San Francisco Museum of Modern Art through Sept. 9
Katharina Wulff’s paintings are full of “mysterious characters and landscapes,” said Priscilla Frank in HuffingtonPost.com. The German painter’s first U.S. museum show assembles 20 works painted in a distinct style that “simultaneously recalls classical landscapes, surrealism, and the drawings of a committed daydreamer.” Influenced by painters as diverse as French symbolist Odilon Redon, Paul Gauguin, and Dorothea Tanning, her work exists “outside of contemporary trends yet seemingly beyond past movements as well.” Wulff’s “extremely distilled” landscapes conceal as much as they reveal, said Nick Mauss in Artforum. In her “bluntly framed” portraits, she “seals mouths, and blinds eyes with paint.” In Germany, a person who offers criticisms with a veil of politesse is said to be “speaking through a flower.” That seems to be Wulff’s mode of communication too.

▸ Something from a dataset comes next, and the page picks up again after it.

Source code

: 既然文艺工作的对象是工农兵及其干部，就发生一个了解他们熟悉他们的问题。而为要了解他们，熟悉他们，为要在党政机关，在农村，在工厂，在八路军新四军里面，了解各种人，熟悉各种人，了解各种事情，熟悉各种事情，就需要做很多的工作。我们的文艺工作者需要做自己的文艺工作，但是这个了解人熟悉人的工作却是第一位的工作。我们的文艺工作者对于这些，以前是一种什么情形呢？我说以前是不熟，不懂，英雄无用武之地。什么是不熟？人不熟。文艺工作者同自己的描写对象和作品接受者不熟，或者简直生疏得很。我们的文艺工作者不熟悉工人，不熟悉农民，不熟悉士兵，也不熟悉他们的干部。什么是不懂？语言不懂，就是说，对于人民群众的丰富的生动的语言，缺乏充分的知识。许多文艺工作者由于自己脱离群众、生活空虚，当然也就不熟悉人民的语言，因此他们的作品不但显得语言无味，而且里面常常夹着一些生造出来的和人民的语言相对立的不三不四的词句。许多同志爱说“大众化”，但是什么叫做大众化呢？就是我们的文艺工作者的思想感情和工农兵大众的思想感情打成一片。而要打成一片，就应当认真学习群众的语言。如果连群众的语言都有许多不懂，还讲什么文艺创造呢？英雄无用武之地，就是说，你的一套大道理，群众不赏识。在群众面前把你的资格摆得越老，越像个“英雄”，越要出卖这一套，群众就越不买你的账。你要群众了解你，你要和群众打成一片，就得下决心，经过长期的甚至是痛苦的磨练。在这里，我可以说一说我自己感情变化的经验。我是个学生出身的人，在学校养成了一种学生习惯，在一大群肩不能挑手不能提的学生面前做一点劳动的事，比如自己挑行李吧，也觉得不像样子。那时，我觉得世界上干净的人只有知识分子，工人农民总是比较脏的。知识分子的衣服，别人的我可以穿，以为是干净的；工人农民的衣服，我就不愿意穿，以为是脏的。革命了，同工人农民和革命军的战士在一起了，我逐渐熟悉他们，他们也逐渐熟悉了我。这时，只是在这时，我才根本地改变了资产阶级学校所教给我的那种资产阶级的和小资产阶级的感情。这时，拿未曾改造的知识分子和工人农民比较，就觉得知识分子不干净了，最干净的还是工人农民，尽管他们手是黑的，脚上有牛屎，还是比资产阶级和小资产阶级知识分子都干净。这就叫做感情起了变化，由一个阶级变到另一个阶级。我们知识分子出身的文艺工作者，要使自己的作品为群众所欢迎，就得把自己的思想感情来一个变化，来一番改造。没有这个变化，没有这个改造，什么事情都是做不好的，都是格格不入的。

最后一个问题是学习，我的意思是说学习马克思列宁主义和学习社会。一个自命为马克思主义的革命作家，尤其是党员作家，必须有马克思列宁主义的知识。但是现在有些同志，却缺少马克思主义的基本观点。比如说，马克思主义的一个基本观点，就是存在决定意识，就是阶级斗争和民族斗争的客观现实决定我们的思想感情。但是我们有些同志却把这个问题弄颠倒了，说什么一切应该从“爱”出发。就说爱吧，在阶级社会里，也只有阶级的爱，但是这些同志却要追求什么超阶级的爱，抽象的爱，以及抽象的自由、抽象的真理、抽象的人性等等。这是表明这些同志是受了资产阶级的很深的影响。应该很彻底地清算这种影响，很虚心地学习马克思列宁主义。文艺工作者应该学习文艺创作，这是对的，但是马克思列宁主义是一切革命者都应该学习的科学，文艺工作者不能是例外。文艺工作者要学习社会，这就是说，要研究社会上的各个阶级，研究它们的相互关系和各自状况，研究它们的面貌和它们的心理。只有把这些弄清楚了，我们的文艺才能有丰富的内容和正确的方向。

“Most of Wulff’s canvases hint at scenarios from which she has subtracted or withheld something that might unriddle them,” said Kenneth Baker in the San Francisco Chronicle. Her landscapes come across as illustrations for “an unfinished or half-forgotten fairy tale.” A surrealist at the core, Wulff “invites uncritical projection of fantasy on the viewer’s part.” But her demand that we fill in the blanks becomes tiresome; she relies on stylistic allusions in place of actual content. Occasionally, Wulff “seems to have so lost herself” in working one section of an image that the viewer follows her. In an untitled 2007 painting of a blue-skinned woman’s head, the “torrential blond curls” were clearly such a source of fascination to Wulff that we become fascinated too. Once you snap out of it, though, you long for art that “touches the real.”